_Instructions to follow_: What is the number of lines below that include "shopify"? Give that number alone.

+++

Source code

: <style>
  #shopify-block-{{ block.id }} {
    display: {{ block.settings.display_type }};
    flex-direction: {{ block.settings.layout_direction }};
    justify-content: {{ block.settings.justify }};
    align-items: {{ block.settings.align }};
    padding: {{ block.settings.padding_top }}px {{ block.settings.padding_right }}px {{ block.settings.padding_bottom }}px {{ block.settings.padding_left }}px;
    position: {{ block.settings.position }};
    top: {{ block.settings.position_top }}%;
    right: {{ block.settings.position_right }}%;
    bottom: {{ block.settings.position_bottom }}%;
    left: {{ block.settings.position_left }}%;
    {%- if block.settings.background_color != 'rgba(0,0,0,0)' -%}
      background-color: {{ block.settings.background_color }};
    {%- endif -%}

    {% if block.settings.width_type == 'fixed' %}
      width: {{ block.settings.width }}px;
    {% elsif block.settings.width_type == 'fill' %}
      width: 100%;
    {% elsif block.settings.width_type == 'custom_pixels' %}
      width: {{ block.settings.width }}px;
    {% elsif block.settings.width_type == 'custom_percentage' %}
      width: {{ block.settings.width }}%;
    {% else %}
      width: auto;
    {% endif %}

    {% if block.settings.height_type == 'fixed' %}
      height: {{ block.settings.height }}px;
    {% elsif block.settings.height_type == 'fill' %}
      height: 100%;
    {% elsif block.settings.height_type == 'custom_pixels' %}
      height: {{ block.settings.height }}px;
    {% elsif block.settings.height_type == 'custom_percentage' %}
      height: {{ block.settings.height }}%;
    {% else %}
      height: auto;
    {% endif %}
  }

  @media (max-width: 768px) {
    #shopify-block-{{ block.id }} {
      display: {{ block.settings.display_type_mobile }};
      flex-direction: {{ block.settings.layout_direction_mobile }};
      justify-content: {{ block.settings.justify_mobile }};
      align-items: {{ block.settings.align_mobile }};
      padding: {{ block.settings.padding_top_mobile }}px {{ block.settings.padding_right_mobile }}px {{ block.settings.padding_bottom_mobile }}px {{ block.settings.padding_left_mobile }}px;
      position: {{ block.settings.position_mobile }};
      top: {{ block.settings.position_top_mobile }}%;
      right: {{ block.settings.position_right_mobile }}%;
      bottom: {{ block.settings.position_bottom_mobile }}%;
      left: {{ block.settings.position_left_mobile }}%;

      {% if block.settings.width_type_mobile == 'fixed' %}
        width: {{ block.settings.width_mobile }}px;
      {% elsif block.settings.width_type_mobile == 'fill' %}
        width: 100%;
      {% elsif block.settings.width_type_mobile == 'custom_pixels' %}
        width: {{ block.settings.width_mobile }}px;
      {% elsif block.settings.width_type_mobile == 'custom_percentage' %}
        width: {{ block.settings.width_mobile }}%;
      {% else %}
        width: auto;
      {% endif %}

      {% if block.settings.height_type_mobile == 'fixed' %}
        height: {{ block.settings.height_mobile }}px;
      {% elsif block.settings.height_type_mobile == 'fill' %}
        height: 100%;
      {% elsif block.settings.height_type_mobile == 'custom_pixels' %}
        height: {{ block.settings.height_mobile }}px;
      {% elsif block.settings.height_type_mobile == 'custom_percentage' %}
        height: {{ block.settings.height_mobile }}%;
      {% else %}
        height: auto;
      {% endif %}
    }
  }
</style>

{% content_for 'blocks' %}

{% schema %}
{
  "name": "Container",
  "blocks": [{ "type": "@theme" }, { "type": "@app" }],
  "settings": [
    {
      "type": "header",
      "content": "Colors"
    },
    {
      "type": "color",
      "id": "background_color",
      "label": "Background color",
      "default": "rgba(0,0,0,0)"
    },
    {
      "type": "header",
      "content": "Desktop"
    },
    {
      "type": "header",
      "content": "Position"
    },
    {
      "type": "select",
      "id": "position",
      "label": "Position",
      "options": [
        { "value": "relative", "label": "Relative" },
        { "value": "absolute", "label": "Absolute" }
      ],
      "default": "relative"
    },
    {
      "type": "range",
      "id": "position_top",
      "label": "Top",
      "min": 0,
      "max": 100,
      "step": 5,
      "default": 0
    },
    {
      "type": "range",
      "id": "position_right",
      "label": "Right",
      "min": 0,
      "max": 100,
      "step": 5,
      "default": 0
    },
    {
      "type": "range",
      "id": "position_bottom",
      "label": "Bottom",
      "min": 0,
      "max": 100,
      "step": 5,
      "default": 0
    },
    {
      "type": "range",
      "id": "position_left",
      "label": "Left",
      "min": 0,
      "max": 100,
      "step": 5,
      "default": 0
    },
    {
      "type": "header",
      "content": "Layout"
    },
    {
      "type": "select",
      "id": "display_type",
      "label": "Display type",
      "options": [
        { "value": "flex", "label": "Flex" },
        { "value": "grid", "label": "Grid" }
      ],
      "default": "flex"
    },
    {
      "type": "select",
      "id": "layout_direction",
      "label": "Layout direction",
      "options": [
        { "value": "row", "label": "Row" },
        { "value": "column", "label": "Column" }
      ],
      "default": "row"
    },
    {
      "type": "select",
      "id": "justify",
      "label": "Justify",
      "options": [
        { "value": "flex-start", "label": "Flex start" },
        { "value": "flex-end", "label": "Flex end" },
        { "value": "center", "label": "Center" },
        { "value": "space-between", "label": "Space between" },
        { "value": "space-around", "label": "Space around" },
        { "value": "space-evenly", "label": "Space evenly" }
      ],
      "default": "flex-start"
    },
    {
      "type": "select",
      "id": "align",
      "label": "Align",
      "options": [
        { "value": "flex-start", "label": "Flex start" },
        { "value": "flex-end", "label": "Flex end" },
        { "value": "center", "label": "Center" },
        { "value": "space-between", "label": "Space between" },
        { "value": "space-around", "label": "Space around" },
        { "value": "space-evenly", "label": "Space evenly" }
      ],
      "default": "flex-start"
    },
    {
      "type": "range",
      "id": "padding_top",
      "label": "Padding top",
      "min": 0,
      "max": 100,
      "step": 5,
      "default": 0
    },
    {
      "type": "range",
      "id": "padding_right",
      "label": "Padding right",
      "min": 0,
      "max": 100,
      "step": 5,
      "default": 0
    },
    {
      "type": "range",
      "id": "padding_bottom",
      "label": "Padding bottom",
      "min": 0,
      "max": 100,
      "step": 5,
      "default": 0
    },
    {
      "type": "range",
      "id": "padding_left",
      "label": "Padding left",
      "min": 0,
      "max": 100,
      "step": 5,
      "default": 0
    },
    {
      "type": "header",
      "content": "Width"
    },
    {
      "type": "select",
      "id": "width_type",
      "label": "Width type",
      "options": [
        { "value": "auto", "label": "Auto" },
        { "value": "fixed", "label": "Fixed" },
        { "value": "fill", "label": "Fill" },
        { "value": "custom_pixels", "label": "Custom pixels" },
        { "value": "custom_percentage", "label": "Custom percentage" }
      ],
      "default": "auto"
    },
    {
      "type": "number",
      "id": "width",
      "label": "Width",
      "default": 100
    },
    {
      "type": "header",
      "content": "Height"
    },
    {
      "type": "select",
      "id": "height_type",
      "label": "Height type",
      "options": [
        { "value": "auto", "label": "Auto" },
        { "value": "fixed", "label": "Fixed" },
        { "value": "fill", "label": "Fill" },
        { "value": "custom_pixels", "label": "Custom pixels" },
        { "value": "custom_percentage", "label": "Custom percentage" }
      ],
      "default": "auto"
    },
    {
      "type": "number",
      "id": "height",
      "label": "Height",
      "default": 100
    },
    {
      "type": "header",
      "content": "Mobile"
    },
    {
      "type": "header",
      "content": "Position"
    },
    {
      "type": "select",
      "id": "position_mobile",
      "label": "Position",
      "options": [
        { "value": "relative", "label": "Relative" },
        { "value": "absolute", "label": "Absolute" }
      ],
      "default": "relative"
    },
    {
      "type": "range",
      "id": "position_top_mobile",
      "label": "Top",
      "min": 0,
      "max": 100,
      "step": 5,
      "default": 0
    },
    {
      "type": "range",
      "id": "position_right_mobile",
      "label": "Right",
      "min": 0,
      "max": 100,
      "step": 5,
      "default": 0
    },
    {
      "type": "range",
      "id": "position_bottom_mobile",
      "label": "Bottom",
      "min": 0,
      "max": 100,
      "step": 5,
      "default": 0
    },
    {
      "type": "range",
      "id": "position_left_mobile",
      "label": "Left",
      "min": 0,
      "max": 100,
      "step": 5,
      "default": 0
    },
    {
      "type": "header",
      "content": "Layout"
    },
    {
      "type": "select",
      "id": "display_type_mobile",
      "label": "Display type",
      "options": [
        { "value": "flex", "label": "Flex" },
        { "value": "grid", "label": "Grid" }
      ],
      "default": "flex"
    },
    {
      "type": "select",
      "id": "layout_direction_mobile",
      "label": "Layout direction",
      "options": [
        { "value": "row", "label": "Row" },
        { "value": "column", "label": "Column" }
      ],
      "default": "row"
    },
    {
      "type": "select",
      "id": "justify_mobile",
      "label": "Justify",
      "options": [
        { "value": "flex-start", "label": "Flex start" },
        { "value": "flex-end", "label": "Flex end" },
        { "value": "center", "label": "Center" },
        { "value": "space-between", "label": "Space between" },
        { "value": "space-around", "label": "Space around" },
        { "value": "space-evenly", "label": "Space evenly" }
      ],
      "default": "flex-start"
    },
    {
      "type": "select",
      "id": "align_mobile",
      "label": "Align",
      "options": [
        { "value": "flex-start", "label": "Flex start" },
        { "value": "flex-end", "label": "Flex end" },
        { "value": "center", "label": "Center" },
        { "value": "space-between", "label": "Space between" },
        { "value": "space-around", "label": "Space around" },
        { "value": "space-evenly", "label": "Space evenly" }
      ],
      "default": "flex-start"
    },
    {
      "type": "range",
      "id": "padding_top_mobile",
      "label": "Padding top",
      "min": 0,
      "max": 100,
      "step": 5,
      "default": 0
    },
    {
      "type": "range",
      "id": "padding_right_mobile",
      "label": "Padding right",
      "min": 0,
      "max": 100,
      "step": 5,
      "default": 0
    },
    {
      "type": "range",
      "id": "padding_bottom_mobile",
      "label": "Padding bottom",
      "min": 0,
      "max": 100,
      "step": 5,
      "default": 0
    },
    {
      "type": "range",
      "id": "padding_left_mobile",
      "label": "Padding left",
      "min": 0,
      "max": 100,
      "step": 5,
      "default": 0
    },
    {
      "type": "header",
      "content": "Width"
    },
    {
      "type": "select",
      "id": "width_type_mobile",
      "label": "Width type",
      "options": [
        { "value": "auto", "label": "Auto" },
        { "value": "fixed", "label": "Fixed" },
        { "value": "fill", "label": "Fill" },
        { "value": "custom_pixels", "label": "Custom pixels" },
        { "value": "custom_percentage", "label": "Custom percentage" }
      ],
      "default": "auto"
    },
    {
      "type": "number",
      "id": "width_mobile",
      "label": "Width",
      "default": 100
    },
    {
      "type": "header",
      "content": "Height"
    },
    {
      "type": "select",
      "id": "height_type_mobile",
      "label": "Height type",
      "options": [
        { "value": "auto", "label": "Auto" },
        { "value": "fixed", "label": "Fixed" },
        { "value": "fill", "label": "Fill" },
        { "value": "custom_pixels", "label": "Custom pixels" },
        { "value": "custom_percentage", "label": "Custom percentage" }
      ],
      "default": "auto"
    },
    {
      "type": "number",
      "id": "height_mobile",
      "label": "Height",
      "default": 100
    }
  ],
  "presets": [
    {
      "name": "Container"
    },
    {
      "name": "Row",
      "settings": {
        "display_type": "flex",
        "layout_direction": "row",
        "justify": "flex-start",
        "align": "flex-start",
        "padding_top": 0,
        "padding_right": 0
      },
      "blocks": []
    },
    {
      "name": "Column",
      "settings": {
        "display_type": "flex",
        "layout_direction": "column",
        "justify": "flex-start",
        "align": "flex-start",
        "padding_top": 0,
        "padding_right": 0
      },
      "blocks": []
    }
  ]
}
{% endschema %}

+++

_Output below_: 2